Voici un ouvrage qui n'est pas un énième récit des événements dramatiques qui ont conduit la Russie d'une monarchie peu éclairée à un régime socialiste autoritaire. L'auteur, spécialiste de la Russie, ne raconte pas. Il raisonne sur le phénomène révolutionnaire soviétique et nous aide à le mieux comprendre en suivant les grandes phases de l'installation de ce qu'il appelle l'idéocratie bureaucratique. A la question soulevée par le XXe Congrès du parti communiste russe, comment Staline a-t-il été possible, Martin Malia répond sans tomber dans les travers du psychologisme, mais en dévoilant les mécanismes d'un processus apparemment irréversible. Comprendre la Révolution russe, c'est comprendre l'URSS d'aujourd'hui, car ce livre est aussi un bilan du régime soviétique.
I read about half of this book -- and have decided to give it up and move on. There are two thorough reviews of it here: http://www.amazon.fr/product-reviews/...
(Further discussin here, in what is an interesting and quite detailed bibliographical essay by John Mullen. Mullen is an academic and a Trotskyite http://john.mullen.pagesperso-orange....)
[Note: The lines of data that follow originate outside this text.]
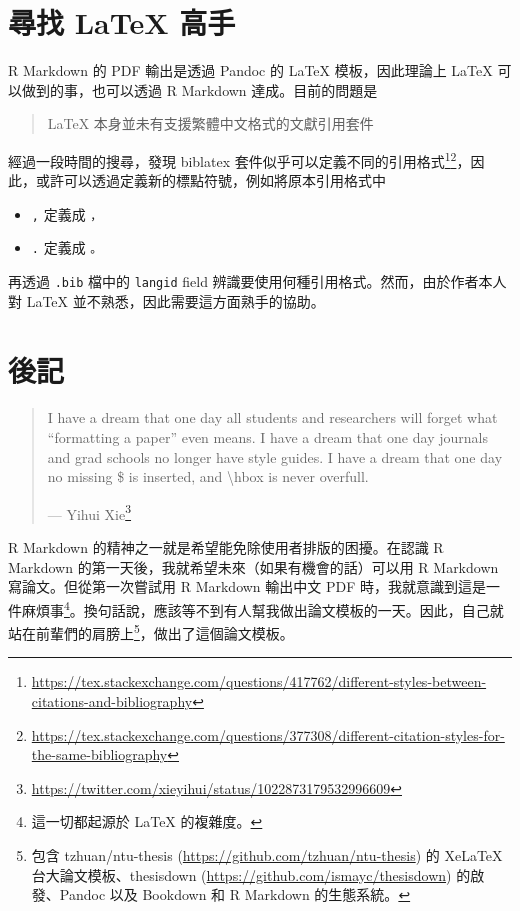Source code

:\documentclass[oneside]{book}
\renewcommand{\href}[2]{#2\footnote{\url{#1}}}
\providecommand{\tightlist}{%
  \setlength{\itemsep}{0pt}\setlength{\parskip}{0pt}}
\renewcommand{\appendixname}{附錄}
\theoremstyle{definition}
\theoremstyle{definition}
\theoremstyle{definition}
\theoremstyle{remark}
\begin{document}
\hypertarget{appendix-}{%
\appendix \addcontentsline{toc}{chapter}{\appendixname}}


\hypertarget{latex-cite-pkg}{%
\chapter{尋找 LaTeX 高手}\label{latex-cite-pkg}}

R Markdown 的 PDF 輸出是透過 Pandoc 的 LaTeX 模板，因此理論上 LaTeX 可以做到的事，也可以透過 R Markdown 達成。目前的問題是

\begin{quote}
LaTeX 本身並未有支援繁體中文格式的文獻引用套件
\end{quote}

經過一段時間的搜尋，發現 biblatex 套件似乎可以定義不同的引用格式\footnote{\url{https://tex.stackexchange.com/questions/417762/different-styles-between-citations-and-bibliography}}\footnote{\url{https://tex.stackexchange.com/questions/377308/different-citation-styles-for-the-same-bibliography}}，因此，或許可以透過定義新的標點符號，例如將原本引用格式中

\begin{itemize}
\tightlist
\item
  \texttt{,} 定義成 \texttt{，}
\item
  \texttt{.} 定義成 \texttt{。}
\end{itemize}

再透過 \texttt{.bib} 檔中的 \texttt{langid} field 辨識要使用何種引用格式。然而，由於作者本人對 LaTeX 並不熟悉，因此需要這方面熟手的協助。

\hypertarget{epilogue}{%
\chapter{後記}\label{epilogue}}

\begin{quote}
I have a dream that one day all students and researchers will forget what ``formatting a paper'' even means. I have a dream that one day journals and grad schools no longer have style guides. I have a dream that one day no missing \$ is inserted, and \textbackslash{}hbox is never overfull.

\hspace*{\fill}

--- \href{https://twitter.com/xieyihui/status/1022873179532996609}{Yihui Xie}
\end{quote}

R Markdown 的精神之一就是希望能免除使用者排版的困擾。在認識 R Markdown 的第一天後，我就希望未來（如果有機會的話）可以用 R Markdown 寫論文。但從第一次嘗試用 R Markdown 輸出中文 PDF 時，我就意識到這是一件麻煩事\footnote{這一切都起源於 LaTeX 的複雜度。}。換句話說，應該等不到有人幫我做出論文模板的一天。因此，自己就站在前輩們的肩膀上\footnote{包含 tzhuan/ntu-thesis (\url{https://github.com/tzhuan/ntu-thesis}) 的 XeLaTeX 台大論文模板、thesisdown (\url{https://github.com/ismayc/thesisdown}) 的啟發、Pandoc 以及 Bookdown 和 R Markdown 的生態系統。}，做出了這個論文模板。
\end{document}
This is history written 'from above' - and consists in analytically interesting, but somewhat sweeping and repetitive overgeneralizations. A little bit of this goes a long way, I'm afraid.
His account of the Revolution of 1905 as being in the 'European' mold (English and French -- generally, 'liberal') is interesting and perhaps well-taken. But I do not trust his analysis of the soviet period -- his failure to distinguish Leninism and Stalinism is suspect in my view (the ideological distinctions between not only Leninism and Stalinism, but between these and Bukharin and Trotsky being key); and his view that something unique and unprecedented happened in 1917 -- when the Revolution took an 'Asiatic' turn -- smacks of the sort of mysticism that one finds in the work of that lunatic Alain Besançon (who actually wrote the préface to this volume). Malia is a conservative -- not as bad a nut as Besançon, nor as transparaent an ideologue as Richard Pipes (see 'Team B') -- but it gets wearying reading an historian who has, beneath his empiricism, a 'moral' agenda.